目を閉じたままなのに、目の前に立つ女の姿が見えた。息苦しくて手を伸ばし、自分の体に蛇が巻き付いているのに気づいた。ここはどこだ…恐ろしさに馨君が息をひそめると、女は馨君の頬を両手で挟んでその顔を覗き込んだ。
女は美しかった。
濃姫さま。そう呼んだ声はかすれて届かなかった。暗闇にぬらぬらと蛇が馨君の体に絡みつき、身動きが取れないまま馨君は苦しげに眉を寄せた。息ができない。
憎らしや、左大臣家の一の君。
地獄の底から響くようなゾッとするような冷たい声で、濃子は呟いた。
わらわが死して尚、主上の心を我がものにするか。
濃子の言葉に、馨君は手を伸ばしてギュッと拳を握りしめた。お許し下さいませ、濃姫さま。私は…私には他に愛する人がおりまする。主上と心を交わしたことはありませぬ。
なれど、主上はそなたに心を奪われておるではないか。
馨君の頬を叩いて、濃子は怒鳴りつけた。そなた、実の妹までも欺くか。芳姫がこのことを知れば、どのように思うか見物よ。勝ち誇ったように笑った濃子の姿は、すでに鬼に変化していた。いつ告げようか、主上が本当に心より愛しておるのはそなた一人と。
「おやめ下さりませ!」
自分の声に目が覚めて、馨君は飛び起きた。背中にびっしょりと冷や汗をかいていた。大きく何度も息をついてギュッと衾を握りしめると、馨君は額を押さえてギュッと目を閉じた。
今、何か恐ろしい夢を。
誰かが何か言っていた。芳姫に告げようぞと。一体何を…。ふうっと長い息を吐いた馨君に、様子がおかしいことに気づいた女房が控えめにいかがいたしましたかと尋ねた。
「少し夢見が悪かったようだ。こんな夜中に申し訳ないが、陰陽師を呼んでくれ」
「かしこまりました」
そう言って女房は妻戸から出て行った。誰かが私を恨んでおられる。誰かが…目を伏せて自分の膝に顔を埋めると、馨君はじわりと涙の浮かんだ目尻を袖で拭った。
何度も思いきろうとしても、水良に会えば俺の心が引き戻されるように、主上も俺に会うたびに心が引き戻されるのかもしれない。
濃姫、あなたが。しばらくジッとしているとふいに女房が妻戸を開けて、陰陽師が参りましたと告げた。馨君が入ってくれと言うと、三条邸で兼長が懇意にしている陰陽師が入ってきて廂に平伏した。
「お呼びと伺いましたが」
「ああ…少し夢が悪かったので、見てもらえないかと」
馨君が言うと、女房が袿を持って来て馨君に羽織らせた。灯台の明かりの元、ジッと馨君の顔を見つめていた陰陽師は、ふいにお人払いをと馨君に告げた。

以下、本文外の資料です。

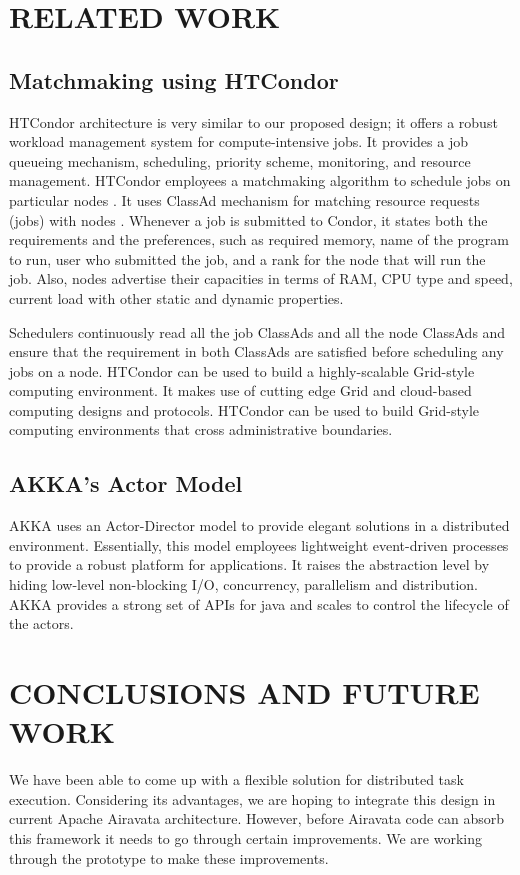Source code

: \documentclass[sigconf]{acmart}
\begin{document}
\section{RELATED WORK}

\subsection{Matchmaking using HTCondor}
HTCondor architecture is very similar to our proposed design; it offers a robust workload management system for compute-intensive jobs. It provides a job queueing mechanism, scheduling, priority scheme, monitoring, and resource management. HTCondor employees a matchmaking algorithm to schedule jobs on particular nodes \cite{coleman2001implementation}. It uses ClassAd mechanism for matching resource requests (jobs) with nodes \cite{coleman2003distributed}. Whenever a job is submitted to Condor, it states both the requirements and the preferences, such as required memory, name of the program to run, user who submitted the job, and a rank for the node that will run the job. Also, nodes advertise their capacities in terms of RAM, CPU type and speed, current load with other static and dynamic properties. \newline

Schedulers continuously read all the job ClassAds and all the node ClassAds and ensure that the requirement in both ClassAds are satisfied before scheduling any jobs on a node. HTCondor can be used to build a highly-scalable Grid-style computing environment.  It makes use of cutting edge Grid and cloud-based computing designs and protocols. HTCondor can be used to build Grid-style computing environments that cross administrative boundaries. 

\subsection{AKKA's Actor Model}
AKKA uses an Actor-Director model to provide elegant solutions in a distributed environment. Essentially, this model employees lightweight event-driven processes to provide a robust platform for applications. It raises the abstraction level by hiding low-level non-blocking I/O, concurrency, parallelism and distribution. AKKA provides a strong set of APIs for java and scales to control the lifecycle of the actors.

\section{CONCLUSIONS AND FUTURE WORK}
We have been able to come up with a flexible solution for distributed task execution. Considering its advantages, we are hoping to integrate this design in current Apache Airavata architecture. However, before Airavata code can absorb this framework it needs to go through certain improvements. We are working through the prototype to make these improvements. \newline
\end{document}
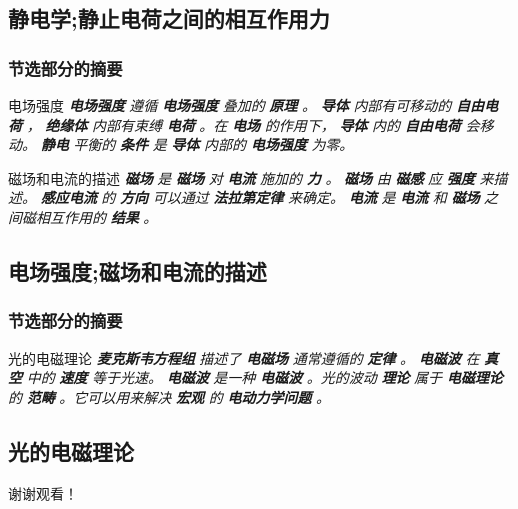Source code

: \documentclass{beamer}%
\begin{document}
\subsection{静电学;静止电荷之间的相互作用力}%
\begin{frame}%
\frametitle{\textsc{节选部分的摘要}}%
\begin{block}{电场强度}%
\textit{}%
\textbf{\textit{电场强度}}%
\textit{遵循}%
\textbf{\textit{电场强度}}%
\textit{叠加的}%
\textbf{\textit{原理}}%
\textit{。}%
\textbf{\textit{导体}}%
\textit{内部有可移动的}%
\textbf{\textit{自由电荷}}%
\textit{，}%
\textbf{\textit{绝缘体}}%
\textit{内部有束缚}%
\textbf{\textit{电荷}}%
\textit{。在}%
\textbf{\textit{电场}}%
\textit{的作用下，}%
\textbf{\textit{导体}}%
\textit{内的}%
\textbf{\textit{自由电荷}}%
\textit{会移动。}%
\textbf{\textit{静电}}%
\textit{平衡的}%
\textbf{\textit{条件}}%
\textit{是}%
\textbf{\textit{导体}}%
\textit{内部的}%
\textbf{\textit{电场强度}}%
\textit{为零。}%
\end{block}%
\begin{alertblock}{磁场和电流的描述}%
\textit{}%
\textbf{\textit{磁场}}%
\textit{是}%
\textbf{\textit{磁场}}%
\textit{对}%
\textbf{\textit{电流}}%
\textit{施加的}%
\textbf{\textit{力}}%
\textit{。}%
\textbf{\textit{磁场}}%
\textit{由}%
\textbf{\textit{磁感}}%
\textit{应}%
\textbf{\textit{强度}}%
\textit{来描述。}%
\textbf{\textit{感应电流}}%
\textit{的}%
\textbf{\textit{方向}}%
\textit{可以通过}%
\textbf{\textit{法拉第定律}}%
\textit{来确定。}%
\textbf{\textit{电流}}%
\textit{是}%
\textbf{\textit{电流}}%
\textit{和}%
\textbf{\textit{磁场}}%
\textit{之间磁相互作用的}%
\textbf{\textit{结果}}%
\textit{。}%
\end{alertblock}%
\end{frame}%
\subsection{电场强度;磁场和电流的描述}%
\begin{frame}%
\frametitle{\textsc{节选部分的摘要}}%
\begin{block}{光的电磁理论}%
\textit{}%
\textbf{\textit{麦克斯韦方程组}}%
\textit{描述了}%
\textbf{\textit{电磁场}}%
\textit{通常遵循的}%
\textbf{\textit{定律}}%
\textit{。}%
\textbf{\textit{电磁波}}%
\textit{在}%
\textbf{\textit{真空}}%
\textit{中的}%
\textbf{\textit{速度}}%
\textit{等于光速。}%
\textbf{\textit{电磁波}}%
\textit{是一种}%
\textbf{\textit{电磁波}}%
\textit{。光的波动}%
\textbf{\textit{理论}}%
\textit{属于}%
\textbf{\textit{电磁理论}}%
\textit{的}%
\textbf{\textit{范畴}}%
\textit{。它可以用来解决}%
\textbf{\textit{宏观}}%
\textit{的}%
\textbf{\textit{电动力学问题}}%
\textit{。}%
\end{block}%
\subsection{光的电磁理论}%
\end{frame}%
\begin{frame}%
\Huge{\centerline{谢谢观看！}}%
\end{frame}%
\end{document}
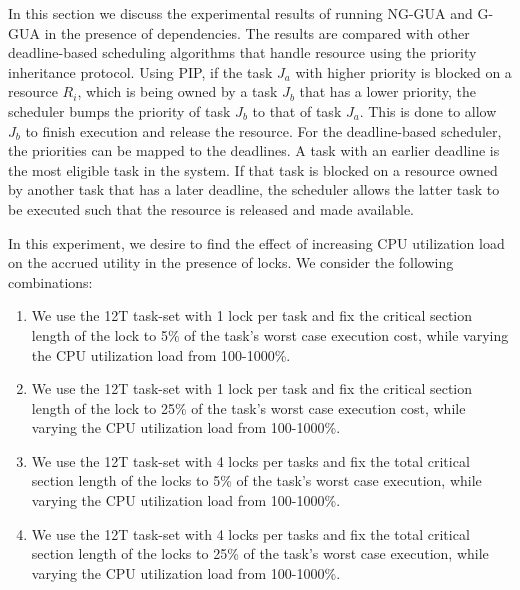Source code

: \documentclass[12pt,dvips]{report}
\begin{document}
In this section we discuss the experimental results of running NG-GUA and G-GUA in the presence of dependencies. The results are compared with other deadline-based scheduling algorithms that handle resource using the priority inheritance protocol. Using PIP, if the task $J_a$ with higher priority is blocked on a resource $R_i$, which is being owned by a task $J_b$ that has a lower priority, the scheduler bumps the priority of task $J_b$ to that of task $J_a$. This is done to allow $J_b$ to finish execution and release the resource. For the deadline-based scheduler, the priorities can be mapped to the deadlines. A task with an earlier deadline is the most eligible task in the system. If that task is blocked on a resource owned by another task that has a later deadline, the scheduler allows the latter task to be executed such that the resource is released and made available.

In this experiment, we desire to find the effect of increasing CPU utilization load on the accrued utility in the presence of locks. We consider the following combinations:

\begin{enumerate}
\item We use the 12T task-set with 1 lock per task and fix the critical section length of the lock to 5\% of the task's worst case execution cost, while varying the CPU utilization load from 100-1000\%.
\item We use the 12T task-set with 1 lock per task and fix the critical section length of the lock to 25\% of the task's worst case execution cost, while varying the CPU utilization load from 100-1000\%.
\item We use the 12T task-set with 4 locks per tasks and fix the total critical section length of the locks to 5\% of the task's worst case execution, while varying the CPU utilization load from 100-1000\%.
\item We use the 12T task-set with 4 locks per tasks and fix the total critical section length of the locks to 25\% of the task's worst case execution, while varying the CPU utilization load from 100-1000\%.
\end{enumerate}
\end{document}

女房が出て行き二人きりになると、馨君は陰陽師を見つめて尋ねた。
「いかがした。何か分かるか」
「恐れながら、強い陰の気が取り巻いておられます」
「…どうすればよい」
やはり濃姫さまがおられるのだろうか。馨君が低い声で尋ねると、陰陽師はしばらく黙り込んでから答えた。
「内裏の清涼殿より丑寅の方角へはしばらくお近づきになられませぬよう。お命を縮めます。お亡くなりになられた方のご供養を、二の君さまを通じて主上に奏上なされませ。馨君さまご自身は、弥生まで三条邸にお籠りになられた方がようございます。西の対ではなく、父上母上のおられる寝殿で」
「分かった…それだけか」
馨君が尋ねると、陰陽師は口ごもった後、平伏して答えた。
「どうか、思いとどまられますよう」
「…え?」
驚いて馨君が尋ね返すと、陰陽師はゆめゆめご供養をお忘れなさいますなと言って頭を下げ、また妻戸から外に出て行った。背中を冷たい汗が流れた。やはり私を…恨んでおられるのだろうか、濃姫さまは。きゅっと衾の裾を握りしめて、馨君は大きく呼吸を繰り返した。